**What is being asked:** Wherever the word "files" occurs in the listing, copy the whole line.

**Input:**
================================

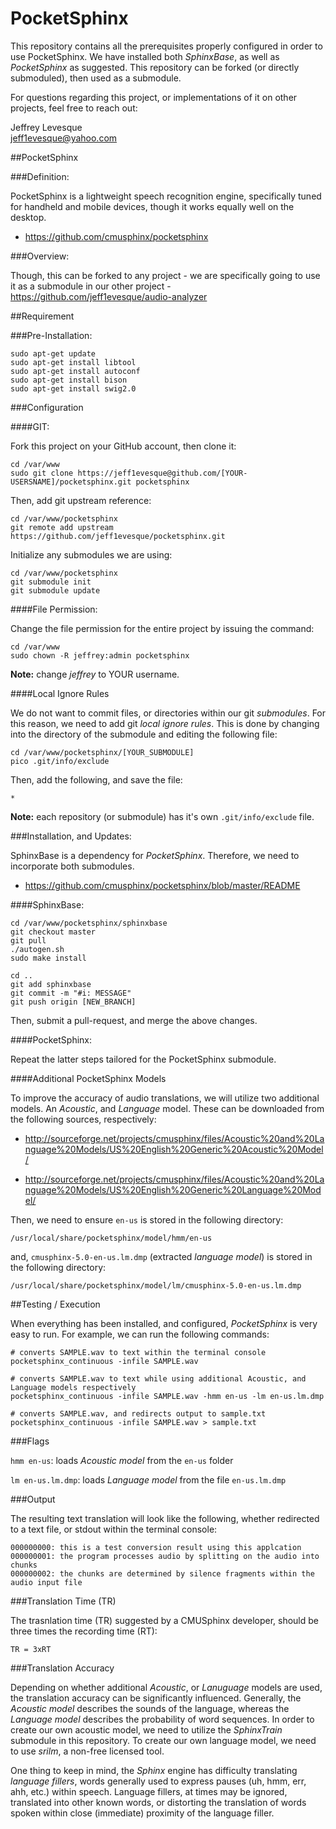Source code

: PocketSphinx
=====================

This repository contains all the prerequisites properly configured in order to use PocketSphinx.  We have installed both *SphinxBase*, as well as *PocketSphinx* as suggested.  This repository can be forked (or directly submoduled), then used as a submodule.

For questions regarding this project, or implementations of it on other projects, feel free to reach out:

Jeffrey Levesque  
jeff1evesque@yahoo.com

##PocketSphinx

###Definition:

PocketSphinx is a lightweight speech recognition engine, specifically tuned for handheld and mobile devices, though it works equally well on the desktop.

- https://github.com/cmusphinx/pocketsphinx

###Overview:

Though, this can be forked to any project - we are specifically going to use it as a submodule in our other project - https://github.com/jeff1evesque/audio-analyzer

##Requirement

###Pre-Installation:

```
sudo apt-get update
sudo apt-get install libtool
sudo apt-get install autoconf
sudo apt-get install bison
sudo apt-get install swig2.0
```

###Configuration

####GIT:

Fork this project on your GitHub account, then clone it:

```
cd /var/www
sudo git clone https://jeff1evesque@github.com/[YOUR-USERSNAME]/pocketsphinx.git pocketsphinx
```

Then, add git upstream reference:

```
cd /var/www/pocketsphinx
git remote add upstream https://github.com/jeff1evesque/pocketsphinx.git
```

Initialize any submodules we are using:

```
cd /var/www/pocketsphinx
git submodule init
git submodule update
```

####File Permission:

Change the file permission for the entire project by issuing the command:

```
cd /var/www
sudo chown -R jeffrey:admin pocketsphinx
```

**Note:** change *jeffrey* to YOUR username.

####Local Ignore Rules

We do not want to commit files, or directories within our git *submodules*.  For this reason, we need to add git *local ignore rules*.  This is done by changing into the directory of the submodule and editing the following file:

```
cd /var/www/pocketsphinx/[YOUR_SUBMODULE]
pico .git/info/exclude
```

Then, add the following, and save the file:

```
*
```

**Note:** each repository (or submodule) has it's own `.git/info/exclude` file. 

###Installation, and Updates:

SphinxBase is a dependency for *PocketSphinx*.  Therefore, we need to incorporate both submodules.

- https://github.com/cmusphinx/pocketsphinx/blob/master/README

####SphinxBase:

```
cd /var/www/pocketsphinx/sphinxbase
git checkout master
git pull
./autogen.sh
sudo make install

cd ..
git add sphinxbase
git commit -m "#i: MESSAGE"
git push origin [NEW_BRANCH]
```

Then, submit a pull-request, and merge the above changes.

####PocketSphinx:

Repeat the latter steps tailored for the PocketSphinx submodule.

####Additional PocketSphinx Models

To improve the accuracy of audio translations, we will utilize two additional models.  An *Acoustic*, and *Language* model.  These can be downloaded from the following sources, respectively:

- http://sourceforge.net/projects/cmusphinx/files/Acoustic%20and%20Language%20Models/US%20English%20Generic%20Acoustic%20Model/

- http://sourceforge.net/projects/cmusphinx/files/Acoustic%20and%20Language%20Models/US%20English%20Generic%20Language%20Model/

Then, we need to ensure `en-us` is stored in the following directory:

```
/usr/local/share/pocketsphinx/model/hmm/en-us
```

and, `cmusphinx-5.0-en-us.lm.dmp` (extracted *language model*) is stored in the following directory:

```
/usr/local/share/pocketsphinx/model/lm/cmusphinx-5.0-en-us.lm.dmp
```

##Testing / Execution

When everything has been installed, and configured, *PocketSphinx* is very easy to run.  For example, we can run the following commands:

```
# converts SAMPLE.wav to text within the terminal console
pocketsphinx_continuous -infile SAMPLE.wav

# converts SAMPLE.wav to text while using additional Acoustic, and Language models respectively
pocketsphinx_continuous -infile SAMPLE.wav -hmm en-us -lm en-us.lm.dmp

# converts SAMPLE.wav, and redirects output to sample.txt
pocketsphinx_continuous -infile SAMPLE.wav > sample.txt
```

###Flags

`hmm en-us`: loads *Acoustic model* from the `en-us` folder

`lm en-us.lm.dmp`: loads *Language model* from the file `en-us.lm.dmp`

###Output

The resulting text translation will look like the following, whether redirected to a text file, or stdout within the terminal console:

```
000000000: this is a test conversion result using this applcation
000000001: the program processes audio by splitting on the audio into chunks
000000002: the chunks are determined by silence fragments within the audio input file
```

###Translation Time (TR)

The trasnlation time (TR) suggested by a CMUSphinx developer, should be three times the recording time (RT):

```
TR = 3xRT
```

###Translation Accuracy

Depending on whether additional *Acoustic*, or *Lanuguage* models are used, the translation accuracy can be significantly influenced.  Generally, the *Acoustic model* describes the sounds of the language, whereas the *Language model* describes the probability of word sequences.  In order to create our own acoustic model, we need to utilize the *SphinxTrain* submodule in this repository.  To create our own language model, we need to use *srilm*, a non-free licensed tool.


One thing to keep in mind, the *Sphinx* engine has difficulty translating *language fillers*, words generally used to express pauses (uh, hmm, err, ahh, etc.) within speech.  Language fillers, at times may be ignored, translated into other known words, or distorting the translation of words spoken within close (immediate) proximity of the language filler.
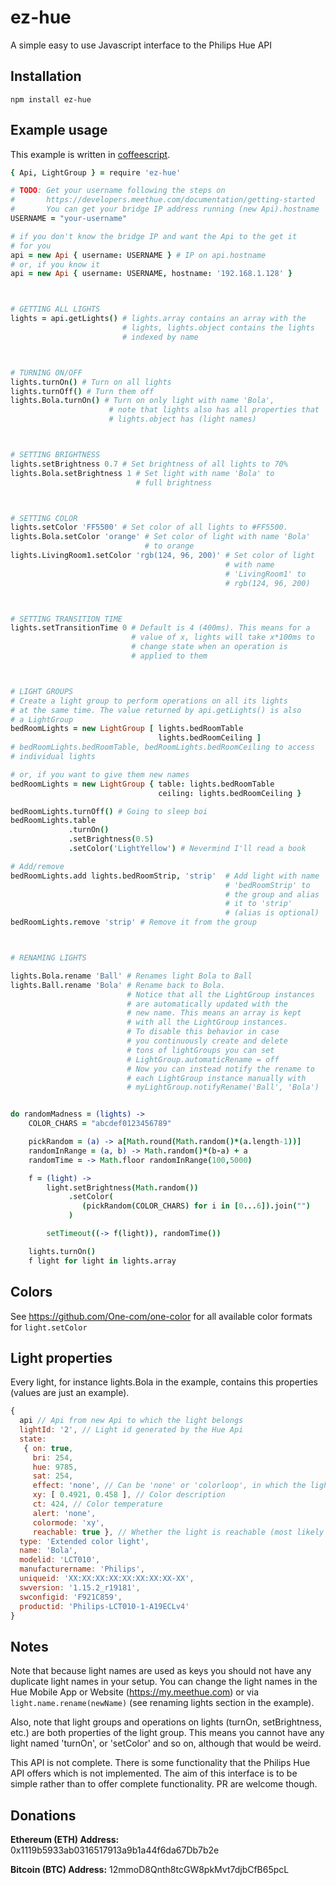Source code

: # ez-hue

A simple easy to use Javascript interface to the Philips Hue API

## Installation

`npm install ez-hue`

## Example usage

This example is written in [coffeescript](http://coffeescript.org/).

```coffeescript
{ Api, LightGroup } = require 'ez-hue'

# TODO: Get your username following the steps on
#       https://developers.meethue.com/documentation/getting-started
#       You can get your bridge IP address running (new Api).hostname
USERNAME = "your-username"

# if you don't know the bridge IP and want the Api to the get it
# for you
api = new Api { username: USERNAME } # IP on api.hostname
# or, if you know it
api = new Api { username: USERNAME, hostname: '192.168.1.128' }



# GETTING ALL LIGHTS
lights = api.getLights() # lights.array contains an array with the
                         # lights, lights.object contains the lights
                         # indexed by name



# TURNING ON/OFF
lights.turnOn() # Turn on all lights
lights.turnOff() # Turn them off
lights.Bola.turnOn() # Turn on only light with name 'Bola',
                      # note that lights also has all properties that
                      # lights.object has (light names)



# SETTING BRIGHTNESS
lights.setBrightness 0.7 # Set brightness of all lights to 70%
lights.Bola.setBrightness 1 # Set light with name 'Bola' to
                            # full brightness



# SETTING COLOR
lights.setColor 'FF5500' # Set color of all lights to #FF5500.
lights.Bola.setColor 'orange' # Set color of light with name 'Bola'
                              # to orange
lights.LivingRoom1.setColor 'rgb(124, 96, 200)' # Set color of light
                                                # with name
                                                # 'LivingRoom1' to
                                                # rgb(124, 96, 200)



# SETTING TRANSITION TIME
lights.setTransitionTime 0 # Default is 4 (400ms). This means for a
                           # value of x, lights will take x*100ms to
                           # change state when an operation is
                           # applied to them



# LIGHT GROUPS
# Create a light group to perform operations on all its lights
# at the same time. The value returned by api.getLights() is also
# a LightGroup
bedRoomLights = new LightGroup [ lights.bedRoomTable
                                 lights.bedRoomCeiling ]
# bedRoomLights.bedRoomTable, bedRoomLights.bedRoomCeiling to access
# individual lights

# or, if you want to give them new names
bedRoomLights = new LightGroup { table: lights.bedRoomTable
                                 ceiling: lights.bedRoomCeiling }

bedRoomLights.turnOff() # Going to sleep boi
bedRoomLights.table
             .turnOn()
             .setBrightness(0.5)
             .setColor('LightYellow') # Nevermind I'll read a book

# Add/remove
bedRoomLights.add lights.bedRoomStrip, 'strip'  # Add light with name
                                                # 'bedRoomStrip' to
                                                # the group and alias
                                                # it to 'strip'
                                                # (alias is optional)
bedRoomLights.remove 'strip' # Remove it from the group



# RENAMING LIGHTS

lights.Bola.rename 'Ball' # Renames light Bola to Ball
lights.Ball.rename 'Bola' # Rename back to Bola.
                          # Notice that all the LightGroup instances
                          # are automatically updated with the
                          # new name. This means an array is kept
                          # with all the LightGroup instances.
                          # To disable this behavior in case
                          # you continuously create and delete
                          # tons of lightGroups you can set
                          # LightGroup.automaticRename = off
                          # Now you can instead notify the rename to
                          # each LightGroup instance manually with
                          # myLightGroup.notifyRename('Ball', 'Bola')


do randomMadness = (lights) ->
    COLOR_CHARS = "abcdef0123456789"

    pickRandom = (a) -> a[Math.round(Math.random()*(a.length-1))]
    randomInRange = (a, b) -> Math.random()*(b-a) + a
    randomTime = -> Math.floor randomInRange(100,5000)

    f = (light) ->
        light.setBrightness(Math.random())
             .setColor(
                (pickRandom(COLOR_CHARS) for i in [0...6]).join("")
             )

        setTimeout((-> f(light)), randomTime())

    lights.turnOn()
    f light for light in lights.array
```

## Colors

See https://github.com/One-com/one-color for all available color formats for `light.setColor`

## Light properties

Every light, for instance lights.Bola in the example, contains this properties
(values are just an example).

```javascript
{
  api // Api from new Api to which the light belongs
  lightId: '2', // Light id generated by the Hue Api
  state:
   { on: true,
     bri: 254,
     hue: 9785,
     sat: 254,
     effect: 'none', // Can be 'none' or 'colorloop', in which the light will cycle through all colors with current saturation and brightness settings
     xy: [ 0.4921, 0.458 ], // Color description
     ct: 424, // Color temperature
     alert: 'none',
     colormode: 'xy',
     reachable: true }, // Whether the light is reachable (most likely indicates whether it has power or not)
  type: 'Extended color light',
  name: 'Bola',
  modelid: 'LCT010',
  manufacturername: 'Philips',
  uniqueid: 'XX:XX:XX:XX:XX:XX:XX:XX-XX',
  swversion: '1.15.2_r19181',
  swconfigid: 'F921C859',
  productid: 'Philips-LCT010-1-A19ECLv4'
}
```

## Notes

Note that because light names are used as keys you should not
have any duplicate light names in your setup. You can change the light
names in the Hue Mobile App or Website (https://my.meethue.com) or
via `light.name.rename(newName)` (see renaming lights section in the
example).

Also, note that light groups and operations on lights (turnOn, setBrightness, etc.)
are both properties of the light group. This means you cannot have any light
named 'turnOn', or 'setColor' and so on, although that would be weird.

This API is not complete. There is some functionality that the Philips Hue API
offers which is not implemented. The aim of this interface is to be simple
rather than to offer complete functionality. PR are welcome though.

## Donations

**Ethereum (ETH) Address:** 0x1119b5933ab0316517913a9b1a44f6da67Db7b2e

**Bitcoin (BTC) Address:** 12mmoD8Qnth8tcGW8pkMvt7djbCfB65pcL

================================

**Your response:**
We do not want to commit files, or directories within our git *submodules*.  For this reason, we need to add git *local ignore rules*.  This is done by changing into the directory of the submodule and editing the following file:
- http://sourceforge.net/projects/cmusphinx/files/Acoustic%20and%20Language%20Models/US%20English%20Generic%20Acoustic%20Model/
- http://sourceforge.net/projects/cmusphinx/files/Acoustic%20and%20Language%20Models/US%20English%20Generic%20Language%20Model/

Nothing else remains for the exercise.